▶ [BRIEF] Write out, word for word, only the lines from the one containing "ms/batch 7840.71 &" through the final line of the data.

Saved entries
★ ★ ★ ★ ★
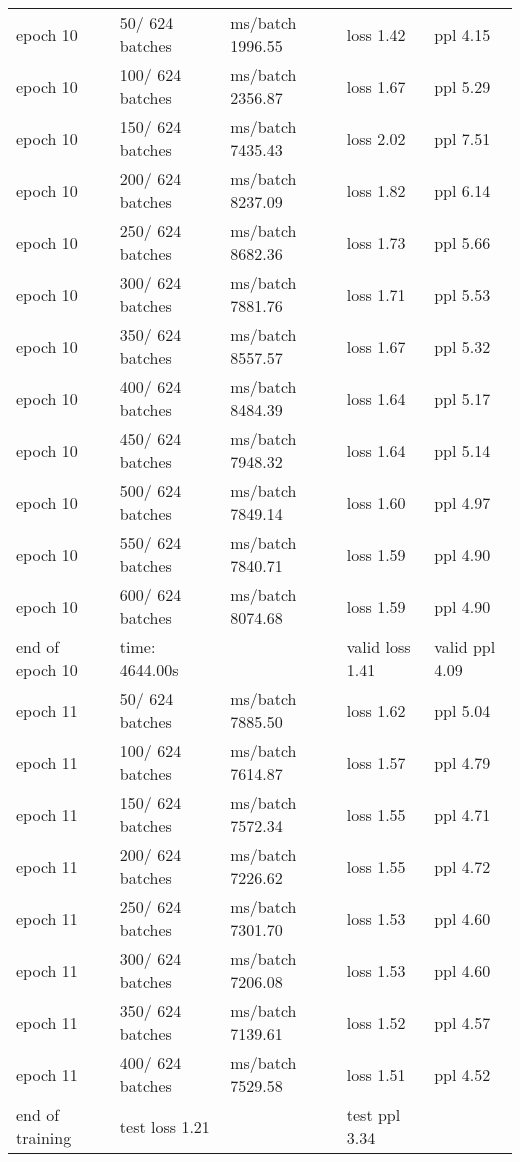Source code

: \begin{center}
\begin{tabular}{ | m{3cm} | m{3cm}| m{4cm} | m{3cm} | m{3cm} | } 
\hline
\\ 
\hline
epoch  10 &    50/  624 batches & ms/batch 1996.55 & loss  1.42 & ppl     4.15\\ 
\hline
epoch  10 &   100/  624 batches & ms/batch 2356.87 & loss  1.67 & ppl     5.29\\ 
\hline
epoch  10 &   150/  624 batches & ms/batch 7435.43 & loss  2.02 & ppl     7.51\\ 
\hline
epoch  10 &   200/  624 batches & ms/batch 8237.09 & loss  1.82 & ppl     6.14\\ 
\hline
epoch  10 &   250/  624 batches & ms/batch 8682.36 & loss  1.73 & ppl     5.66\\ 
\hline
epoch  10 &   300/  624 batches & ms/batch 7881.76 & loss  1.71 & ppl     5.53\\ 
\hline
epoch  10 &   350/  624 batches & ms/batch 8557.57 & loss  1.67 & ppl     5.32\\ 
\hline
epoch  10 &   400/  624 batches & ms/batch 8484.39 & loss  1.64 & ppl     5.17\\ 
\hline
epoch  10 &   450/  624 batches & ms/batch 7948.32 & loss  1.64 & ppl     5.14\\ 
\hline
epoch  10 &   500/  624 batches & ms/batch 7849.14 & loss  1.60 & ppl     4.97\\ 
\hline
epoch  10 &   550/  624 batches & ms/batch 7840.71 & loss  1.59 & ppl     4.90\\ 
\hline
epoch  10 &   600/  624 batches & ms/batch 8074.68 & loss  1.59 & ppl     4.90\\ 
\hline

end of epoch  10 & time: 4644.00s& & valid loss  1.41 & valid ppl     4.09
\\ 
\hline
epoch  11 &    50/  624 batches & ms/batch 7885.50 & loss  1.62 & ppl     5.04\\ 
\hline
epoch  11 &   100/  624 batches & ms/batch 7614.87 & loss  1.57 & ppl     4.79\\ 
\hline
epoch  11 &   150/  624 batches & ms/batch 7572.34 & loss  1.55 & ppl     4.71\\ 
\hline
epoch  11 &   200/  624 batches & ms/batch 7226.62 & loss  1.55 & ppl     4.72\\ 
\hline
epoch  11 &   250/  624 batches & ms/batch 7301.70 & loss  1.53 & ppl     4.60\\ 
\hline
epoch  11 &   300/  624 batches & ms/batch 7206.08 & loss  1.53 & ppl     4.60\\ 
\hline
epoch  11 &   350/  624 batches & ms/batch 7139.61 & loss  1.52 & ppl     4.57\\ 
\hline
epoch  11 &   400/  624 batches & ms/batch 7529.58 & loss  1.51 & ppl     4.52\\ 
\hline
end of training & test loss  1.21& & test ppl     3.34
\\ 
\hline
\end{tabular}
\end{center}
★ ★ ★ ★ ★
▶ [ANSWER FOR THE TASK]
epoch  10 &   550/  624 batches & ms/batch 7840.71 & loss  1.59 & ppl     4.90\\ 
\hline
epoch  10 &   600/  624 batches & ms/batch 8074.68 & loss  1.59 & ppl     4.90\\ 
\hline

end of epoch  10 & time: 4644.00s& & valid loss  1.41 & valid ppl     4.09
\\ 
\hline
epoch  11 &    50/  624 batches & ms/batch 7885.50 & loss  1.62 & ppl     5.04\\ 
\hline
epoch  11 &   100/  624 batches & ms/batch 7614.87 & loss  1.57 & ppl     4.79\\ 
\hline
epoch  11 &   150/  624 batches & ms/batch 7572.34 & loss  1.55 & ppl     4.71\\ 
\hline
epoch  11 &   200/  624 batches & ms/batch 7226.62 & loss  1.55 & ppl     4.72\\ 
\hline
epoch  11 &   250/  624 batches & ms/batch 7301.70 & loss  1.53 & ppl     4.60\\ 
\hline
epoch  11 &   300/  624 batches & ms/batch 7206.08 & loss  1.53 & ppl     4.60\\ 
\hline
epoch  11 &   350/  624 batches & ms/batch 7139.61 & loss  1.52 & ppl     4.57\\ 
\hline
epoch  11 &   400/  624 batches & ms/batch 7529.58 & loss  1.51 & ppl     4.52\\ 
\hline
end of training & test loss  1.21& & test ppl     3.34
\\ 
\hline
\end{tabular}
\end{center}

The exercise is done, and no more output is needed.